====== Task data

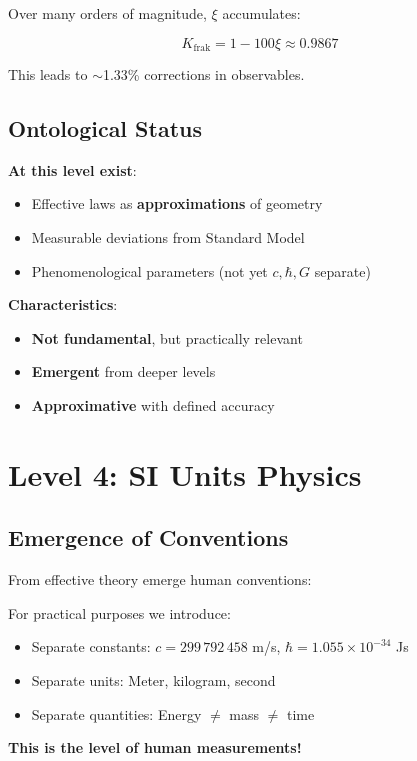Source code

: 	Over many orders of magnitude, $\xi$ accumulates:
	
	\begin{equation}
		K_{\text{frak}} = 1 - 100\xi \approx 0.9867
	\end{equation}
	
	This leads to $\sim$1.33\% corrections in observables.
	
	\subsection{Ontological Status}
	
	\textbf{At this level exist}:
	\begin{itemize}
		\item Effective laws as \textbf{approximations} of geometry
		\item Measurable deviations from Standard Model
		\item Phenomenological parameters (not yet $c, \hbar, G$ separate)
	\end{itemize}
	
	\textbf{Characteristics}:
	\begin{itemize}
		\item \textbf{Not fundamental}, but practically relevant
		\item \textbf{Emergent} from deeper levels
		\item \textbf{Approximative} with defined accuracy
	\end{itemize}
	
	\section{Level 4: SI Units Physics}
	
	\subsection{Emergence of Conventions}
	
	From effective theory emerge human conventions:
	
	\begin{keyresult}
		For practical purposes we introduce:
		
		\begin{itemize}
			\item Separate constants: $c = 299\,792\,458$ m/s, $\hbar = 1.055 \times 10^{-34}$ Js
			\item Separate units: Meter, kilogram, second
			\item Separate quantities: Energy $\neq$ mass $\neq$ time
		\end{itemize}
		
		\textbf{This is the level of human measurements!}
	\end{keyresult}
	
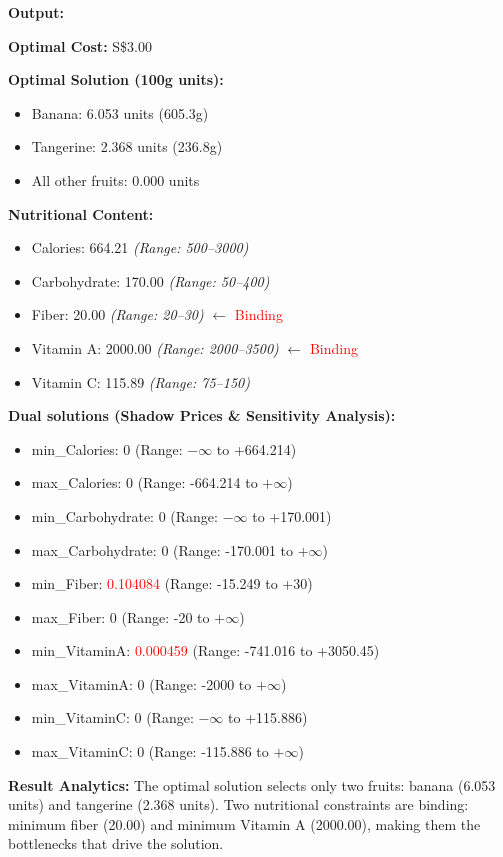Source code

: \documentclass[12pt]{article}
\begin{document}
\begin{enumerate}[label= (\alph*), leftmargin=2em]
\begin{lstlisting}[language=Python, caption={Investment Optimization Python Code}]
\end{lstlisting}

\textbf{Output:}
\begin{tcolorbox}[colback=white, colframe=gray, title=Optimization Results]
\textbf{Optimal Cost:} S\$3.00

\textbf{Optimal Solution (100g units):}
\begin{itemize}[nosep]
    \item Banana: 6.053 units (605.3g)
    \item Tangerine: 2.368 units (236.8g)
    \item All other fruits: 0.000 units
\end{itemize}

\textbf{Nutritional Content:}
\begin{itemize}[nosep]
    \item Calories: 664.21 \textit{(Range: 500--3000)}
    \item Carbohydrate: 170.00 \textit{(Range: 50--400)}
    \item Fiber: 20.00 \textit{(Range: 20--30)} $\leftarrow$ \textcolor{red}{Binding}
    \item Vitamin A: 2000.00 \textit{(Range: 2000--3500)} $\leftarrow$ \textcolor{red}{Binding}
    \item Vitamin C: 115.89 \textit{(Range: 75--150)}
\end{itemize}
\textbf{Dual solutions (Shadow Prices \& Sensitivity Analysis):}
\begin{itemize}[nosep]
    \item min\_Calories: 0 (Range: $-\infty$ to +664.214)
    \item max\_Calories: 0 (Range: -664.214 to $+\infty$)
    \item min\_Carbohydrate: 0 (Range: $-\infty$ to +170.001)
    \item max\_Carbohydrate: 0 (Range: -170.001 to $+\infty$)
    \item min\_Fiber: \textcolor{red}{0.104084} (Range: -15.249 to +30)
    \item max\_Fiber: 0 (Range: -20 to $+\infty$)
    \item min\_VitaminA: \textcolor{red}{0.000459} (Range: -741.016 to +3050.45)
    \item max\_VitaminA: 0 (Range: -2000 to $+\infty$)
    \item min\_VitaminC: 0 (Range: $-\infty$ to +115.886)
    \item max\_VitaminC: 0 (Range: -115.886 to $+\infty$)
\end{itemize}
\end{tcolorbox}
\textbf{Result Analytics:} The optimal solution selects only two fruits: banana (6.053 units) and tangerine (2.368 units). Two nutritional constraints are binding: minimum fiber (20.00) and minimum Vitamin A (2000.00), making them the bottlenecks that drive the solution. 


\end{enumerate}
\end{document}
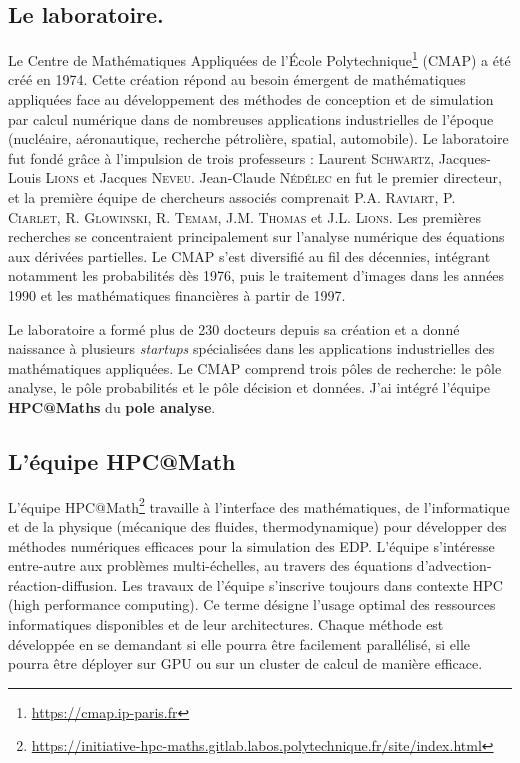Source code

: \subsection{Le laboratoire.}
Le Centre de Mathématiques Appliquées de l'École Polytechnique\footnote{\href{https://cmap.ip-paris.fr}{https://cmap.ip-paris.fr}} (CMAP) a été créé en 1974.
Cette création répond au besoin émergent de mathématiques appliquées face au développement des méthodes de conception et de simulation par calcul numérique dans de nombreuses applications industrielles de l'époque (nucléaire, aéronautique, recherche pétrolière, spatial, automobile).
Le laboratoire fut fondé grâce à l'impulsion de trois professeurs : Laurent \textsc{Schwartz}, Jacques-Louis \textsc{Lions} et Jacques \textsc{Neveu}. Jean-Claude \textsc{Nédélec} en fut le premier directeur, et la première équipe de chercheurs associés comprenait P.A. \textsc{Raviart}, P. \textsc{Ciarlet}, R. \textsc{Glowinski}, R. \textsc{Temam}, J.M. \textsc{Thomas} et J.L. \textsc{Lions}. 
Les premières recherches se concentraient principalement sur l'analyse numérique des équations aux dérivées partielles.
Le CMAP s'est diversifié au fil des décennies, intégrant notamment les probabilités dès 1976, puis le traitement d'images dans les années 1990 et les mathématiques financières à partir de 1997. 

Le laboratoire a formé plus de 230 docteurs depuis sa création et a donné naissance à plusieurs \textit{startups} spécialisées dans les applications industrielles des mathématiques appliquées.
Le CMAP comprend trois pôles  de recherche: le pôle analyse, le pôle probabilités et le pôle décision et données.
J'ai intégré l'équipe \textbf{HPC@Maths} du \textbf{pole analyse}.
\subsection{L'équipe HPC@Math}
    L'équipe HPC@Math\footnote{\href{https://initiative-hpc-maths.gitlab.labos.polytechnique.fr/site/index.html}{https://initiative-hpc-maths.gitlab.labos.polytechnique.fr/site/index.html}} 
    travaille à l'interface des mathématiques, de l'informatique et de la physique (mécanique des fluides, thermodynamique) pour développer 
    des méthodes numériques efficaces pour la simulation des EDP. 
    L’équipe s'intéresse entre-autre aux problèmes multi-échelles, au travers des équations d'advection-réaction-diffusion.
    Les travaux de l'équipe s'inscrive toujours dans contexte HPC (high performance computing). 
    Ce terme désigne l'usage optimal des ressources informatiques disponibles et de leur architectures. 
    Chaque méthode est développée en se demandant si elle pourra être facilement parallélisé, si elle pourra être déployer sur GPU ou sur un cluster de calcul de manière efficace. 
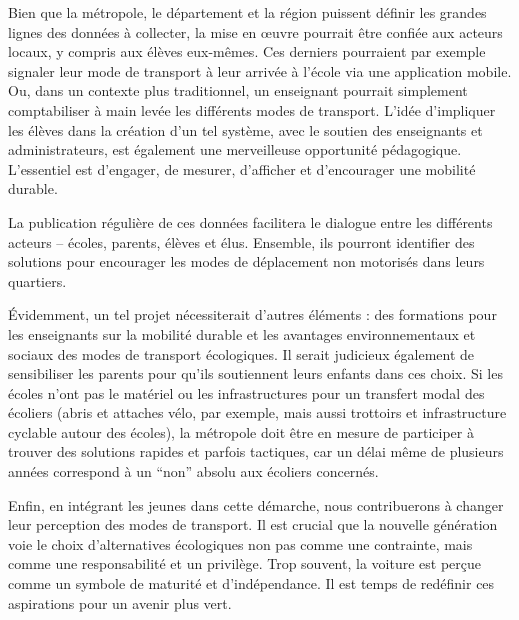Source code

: Bien que la métropole, le département et la région puissent définir
les grandes lignes des données à collecter, la mise en œuvre pourrait
être confiée aux acteurs locaux, y compris aux élèves eux-mêmes. Ces
derniers pourraient par exemple signaler leur mode de transport à leur
arrivée à l'école via une application mobile. Ou, dans un contexte
plus traditionnel, un enseignant pourrait simplement comptabiliser à
main levée les différents modes de transport. L'idée d'impliquer les
élèves dans la création d'un tel système, avec le soutien des
enseignants et administrateurs, est également une merveilleuse
opportunité pédagogique. L'essentiel est d'engager, de mesurer,
d'afficher et d'encourager une mobilité durable.

La publication régulière de ces données facilitera le dialogue entre
les différents acteurs – écoles, parents, élèves et élus. Ensemble,
ils pourront identifier des solutions pour encourager les modes de
déplacement non motorisés dans leurs quartiers.

Évidemment, un tel projet nécessiterait d'autres éléments : des
formations pour les enseignants sur la mobilité durable et les
avantages environnementaux et sociaux des modes de transport
écologiques.  Il serait judicieux également de sensibiliser les
parents pour qu'ils soutiennent leurs enfants dans ces choix.  Si les
écoles n'ont pas le matériel ou les infrastructures pour un transfert
modal des écoliers (abris et attaches vélo, par exemple, mais aussi
trottoirs et infrastructure cyclable autour des écoles), la métropole
doit être en mesure de participer à trouver des solutions rapides et
parfois tactiques, car un délai même de plusieurs années correspond à
un ``non'' absolu aux écoliers concernés.

Enfin, en intégrant les jeunes dans cette démarche, nous contribuerons
à changer leur perception des modes de transport. Il est crucial que
la nouvelle génération voie le choix d'alternatives écologiques non
pas comme une contrainte, mais comme une responsabilité et un
privilège. Trop souvent, la voiture est perçue comme un symbole de
maturité et d'indépendance. Il est temps de redéfinir ces aspirations
pour un avenir plus vert.
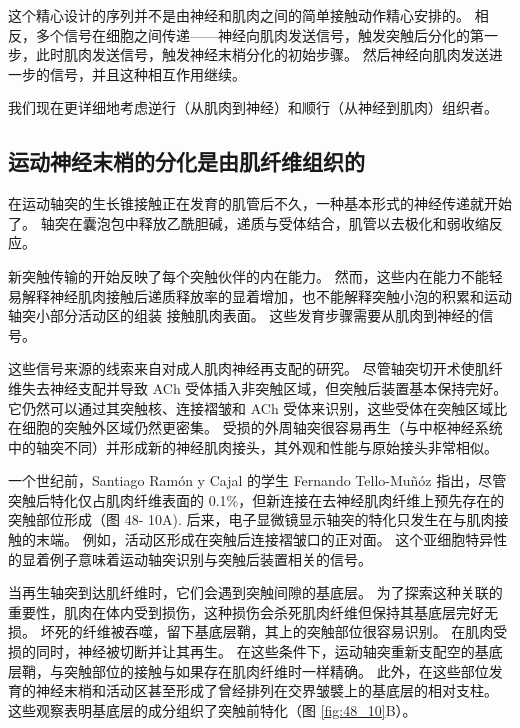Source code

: 这个精心设计的序列并不是由神经和肌肉之间的简单接触动作精心安排的。 相反，多个信号在细胞之间传递——神经向肌肉发送信号，触发突触后分化的第一步，此时肌肉发送信号，触发神经末梢分化的初始步骤。 然后神经向肌肉发送进一步的信号，并且这种相互作用继续。

我们现在更详细地考虑逆行（从肌肉到神经）和顺行（从神经到肌肉）组织者。

\subsection{运动神经末梢的分化是由肌纤维组织的}
在运动轴突的生长锥接触正在发育的肌管后不久，一种基本形式的神经传递就开始了。 轴突在囊泡包中释放乙酰胆碱，递质与受体结合，肌管以去极化和弱收缩反应。

新突触传输的开始反映了每个突触伙伴的内在能力。 然而，这些内在能力不能轻易解释神经肌肉接触后递质释放率的显着增加，也不能解释突触小泡的积累和运动轴突小部分活动区的组装 接触肌肉表面。 这些发育步骤需要从肌肉到神经的信号。

这些信号来源的线索来自对成人肌肉神经再支配的研究。 尽管轴突切开术使肌纤维失去神经支配并导致 ACh 受体插入非突触区域，但突触后装置基本保持完好。 它仍然可以通过其突触核、连接褶皱和 ACh 受体来识别，这些受体在突触区域比在细胞的突触外区域仍然更密集。 受损的外周轴突很容易再生（与中枢神经系统中的轴突不同）并形成新的神经肌肉接头，其外观和性能与原始接头非常相似。

一个世纪前，Santiago Ramón y Cajal 的学生 Fernando Tello-Muñóz 指出，尽管突触后特化仅占肌肉纤维表面的 0.1\%，但新连接在去神经肌肉纤维上预先存在的突触部位形成（图 48- 10A). 后来，电子显微镜显示轴突的特化只发生在与肌肉接触的末端。 例如，活动区形成在突触后连接褶皱口的正对面。 这个亚细胞特异性的显着例子意味着运动轴突识别与突触后装置相关的信号。

当再生轴突到达肌纤维时，它们会遇到突触间隙的基底层。 为了探索这种关联的重要性，肌肉在体内受到损伤，这种损伤会杀死肌肉纤维但保持其基底层完好无损。 坏死的纤维被吞噬，留下基底层鞘，其上的突触部位很容易识别。 在肌肉受损的同时，神经被切断并让其再生。 在这些条件下，运动轴突重新支配空的基底层鞘，与突触部位的接触与如果存在肌肉纤维时一样精确。 
此外，在这些部位发育的神经末梢和活动区甚至形成了曾经排列在交界皱襞上的基底层的相对支柱。 
这些观察表明基底层的成分组织了突触前特化（图 \ref{fig:48_10}B）。

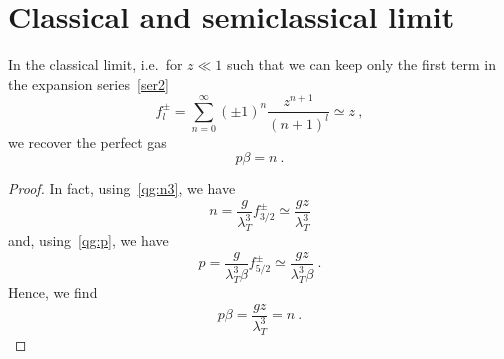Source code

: \section{Classical and semiclassical limit}

    In the classical limit, i.e.~for $z \ll 1$ such that we can keep only the first term in the expansion series~\eqref{ser2}  
    \begin{equation*}
        f_l^\pm = \sum_{n=0}^\infty (\pm 1)^n \frac{z^{n+1}}{(n+1)^l} \simeq z ~,
    \end{equation*}
    we recover the perfect gas 
    \begin{equation*}
        p \beta = n ~.
    \end{equation*}
    \begin{proof}
        In fact, using~\eqref{qg:n3}, we have 
        \begin{equation*}
            n = \frac{g}{\lambda_T^3} f^\pm_{3/2} \simeq \frac{gz}{\lambda_T^3} 
        \end{equation*}
        and, using~\eqref{qg:p}, we have
        \begin{equation*}
            p = \frac{g}{\lambda_T^3 \beta} f^\pm_{5/2} \simeq \frac{gz}{\lambda_T^3\beta}  ~.
        \end{equation*}
        Hence, we find
        \begin{equation*}
            p \beta = \frac{gz}{\lambda_T^3} = n ~.
        \end{equation*}
    \end{proof}

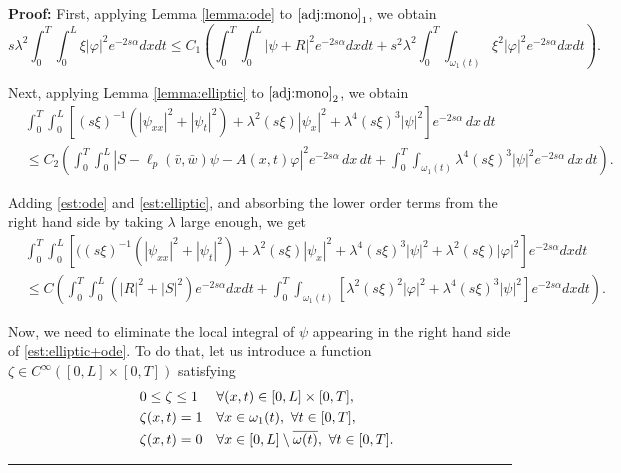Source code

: \documentclass[10pt]{article}
\newenvironment{proof}[1][Proof]
{\noindent\textbf{#1:} }{\hfill\rule{0.5em}{0.5em}}
\def\dis{\displaystyle}
\def\om{\omega}
\def\\Phivec{\mathbf{\Phi}}
\newcommand{\iiTL}{\int_0^T\!\!\!\!\int_0^L }
\newcommand{\be}{\begin{equation}}
\newcommand{\ee}{\end{equation}}
\begin{document}
\begin{proof}
	First, applying Lemma \ref{lemma:ode} to $\eqref{adj:mono}_1$, we obtain
\be  \label{est:ode}
	\!\!\!s \lambda ^2 \iiTL\!\!\!\xi  |  \varphi |^2 e^{-2s\alpha}dxdt \le C_1
	\left(\iiTL\!\!\!|\psi +R|^2 e^{-2s\alpha} dxdt
	+s^2 \lambda ^2 \int_0^T\!\!\!\int_{\om_1(t)}\!\!\!\xi ^2  |\varphi|^2e^{-2s\alpha} dxdt\right)\!.
\ee
	
	Next, applying Lemma \ref{lemma:elliptic} to $\eqref{adj:mono}_2$, we obtain
\begin{equation}\label{est:elliptic}
\begin{alignedat}{2}
	&\iiTL[(s\xi)^{-1}(|\psi_{xx}|^2+|\psi_t|^2)+\lambda^2(s\xi)|\psi_x|^2+\lambda ^4(s\xi)^3|\psi|^2]
	e^{-2s\alpha}\,dx\,dt\\
	&\le C_2 \left(\iiTL|  S-\ell_p(\bar v,\bar w)\psi-A(x,t)\varphi|^2 e^{-2s \alpha}\,dx\,dt
	+\int_0^T\!\!\!\int_{\om_1(t)}
	\lambda ^4(s\xi)^3|\psi|^2e^{-2s\alpha}\,dx\,dt\right). 	
\end{alignedat}
\end{equation}

Adding \eqref{est:ode} and  \eqref{est:elliptic}, and absorbing the lower order terms from the right hand side by taking $\lambda$ large enough,  we get
\begin{equation}\label{est:elliptic+ode}
\begin{alignedat}{2}
	&\iiTL[((s\xi)^{-1}(|\psi_{xx}|^2+|\psi_t|^2)+\lambda^2(s\xi)|\psi_x|^2+\lambda ^4(s\xi)^3|\psi|^2+\lambda ^2 (s\xi)   |\varphi |^2 ]e^{-2s\alpha}dxdt\\
		&\le C \left(\iiTL\!(|R|^2+|S|^2) e^{-2s\alpha} dxdt +
		\int_0^T \!\!\! \int_{\om_1(t)}[\lambda ^2(s\xi)^2 |\varphi|^2 + \lambda ^4 (s\xi)^3 |\psi|^2] e^{-2s\alpha} dxdt \right).
	\end{alignedat}
\end{equation}

	Now, we need to eliminate the local integral of $\psi$ appearing in the right hand side of \eqref{est:elliptic+ode}.
	To do that, let us introduce a function $\zeta \in C^\infty([0,L]\times[0,T])$ satisfying
\begin{equation}\label{zeta}
	\begin{array}{lll}
	&0\le \zeta\le 1&\forall (x,t)\in [0,L]\times[0,T],\\
	\noalign{\smallskip}\dis
	&\zeta(x,t) =1&\forall x\in\om_1(t),~\forall t\in[0,T],\\
	\noalign{\smallskip}\dis
	&\zeta(x,t) =0& \forall x\in [0,L]\setminus \overline{\om(t)},~ \forall t\in[0,T].
	\end{array}
\end{equation}



\end{proof}
\end{document}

============

_Problem description_
Range to copy from the records above: the line containing "Vitamin A: 2000.00" to the line containing "Le Centre de", both included. Output those lines exactly and only those, skipping pictures.

_Solution for this task_
    \item Vitamin A: 2000.00 \textit{(Range: 2000--3500)} $\leftarrow$ \textcolor{red}{Binding}
    \item Vitamin C: 115.89 \textit{(Range: 75--150)}
\end{itemize}
\textbf{Dual solutions (Shadow Prices \& Sensitivity Analysis):}
\begin{itemize}[nosep]
    \item min\_Calories: 0 (Range: $-\infty$ to +664.214)
    \item max\_Calories: 0 (Range: -664.214 to $+\infty$)
    \item min\_Carbohydrate: 0 (Range: $-\infty$ to +170.001)
    \item max\_Carbohydrate: 0 (Range: -170.001 to $+\infty$)
    \item min\_Fiber: \textcolor{red}{0.104084} (Range: -15.249 to +30)
    \item max\_Fiber: 0 (Range: -20 to $+\infty$)
    \item min\_VitaminA: \textcolor{red}{0.000459} (Range: -741.016 to +3050.45)
    \item max\_VitaminA: 0 (Range: -2000 to $+\infty$)
    \item min\_VitaminC: 0 (Range: $-\infty$ to +115.886)
    \item max\_VitaminC: 0 (Range: -115.886 to $+\infty$)
\end{itemize}
\end{tcolorbox}
\textbf{Result Analytics:} The optimal solution selects only two fruits: banana (6.053 units) and tangerine (2.368 units). Two nutritional constraints are binding: minimum fiber (20.00) and minimum Vitamin A (2000.00), making them the bottlenecks that drive the solution. 


\end{enumerate}
\end{document}
Source code

: \subsection{Le laboratoire.}
Le Centre de Mathématiques Appliquées de l'École Polytechnique\footnote{\href{https://cmap.ip-paris.fr}{https://cmap.ip-paris.fr}} (CMAP) a été créé en 1974.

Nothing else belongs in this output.